BEGIN Exercise inputs

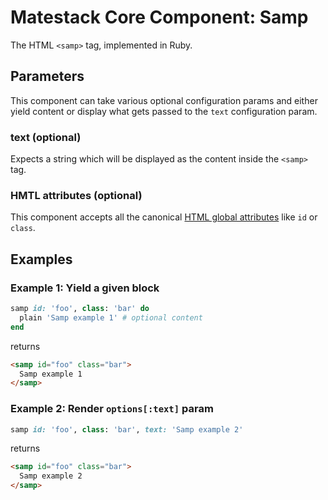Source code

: # Matestack Core Component: Samp

The HTML `<samp>` tag, implemented in Ruby.

## Parameters
This component can take various optional configuration params and either yield content or display what gets passed to the `text` configuration param.

### text (optional)
Expects a string which will be displayed as the content inside the `<samp>` tag.

### HMTL attributes (optional)
This component accepts all the canonical [HTML global attributes](https://www.w3schools.com/tags/ref_standardattributes.asp) like `id` or `class`.

## Examples

### Example 1: Yield a given block

```ruby
samp id: 'foo', class: 'bar' do
  plain 'Samp example 1' # optional content
end
```

returns

```html
<samp id="foo" class="bar">
  Samp example 1
</samp>
```

### Example 2: Render `options[:text]` param

```ruby
samp id: 'foo', class: 'bar', text: 'Samp example 2'
```

returns

```html
<samp id="foo" class="bar">
  Samp example 2
</samp>
```
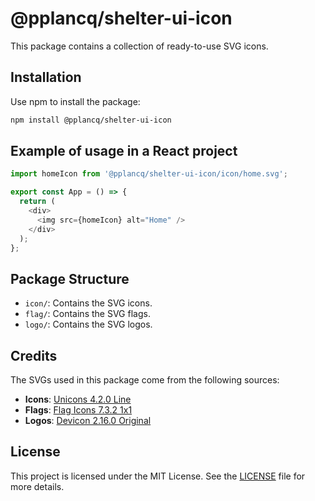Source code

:# @pplancq/shelter-ui-icon

This package contains a collection of ready-to-use SVG icons.

## Installation

Use npm to install the package:

```bash
npm install @pplancq/shelter-ui-icon
```

## Example of usage in a React project

```javascript
import homeIcon from '@pplancq/shelter-ui-icon/icon/home.svg';

export const App = () => {
  return (
    <div>
      <img src={homeIcon} alt="Home" />
    </div>
  );
};
```

## Package Structure

- `icon/`: Contains the SVG icons.
- `flag/`: Contains the SVG flags.
- `logo/`: Contains the SVG logos.

## Credits

The SVGs used in this package come from the following sources:

- **Icons**: [Unicons 4.2.0 Line](https://github.com/iconscout/unicons)
- **Flags**: [Flag Icons 7.3.2 1x1](https://github.com/lipis/flag-icons)
- **Logos**: [Devicon 2.16.0 Original](https://github.com/devicons/devicon)

## License

This project is licensed under the MIT License. See the [LICENSE](./LICENSE) file for more details.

END Exercise inputs

Task –
Answer only with the count of lines in the records that include the string "class".

The completed task –
5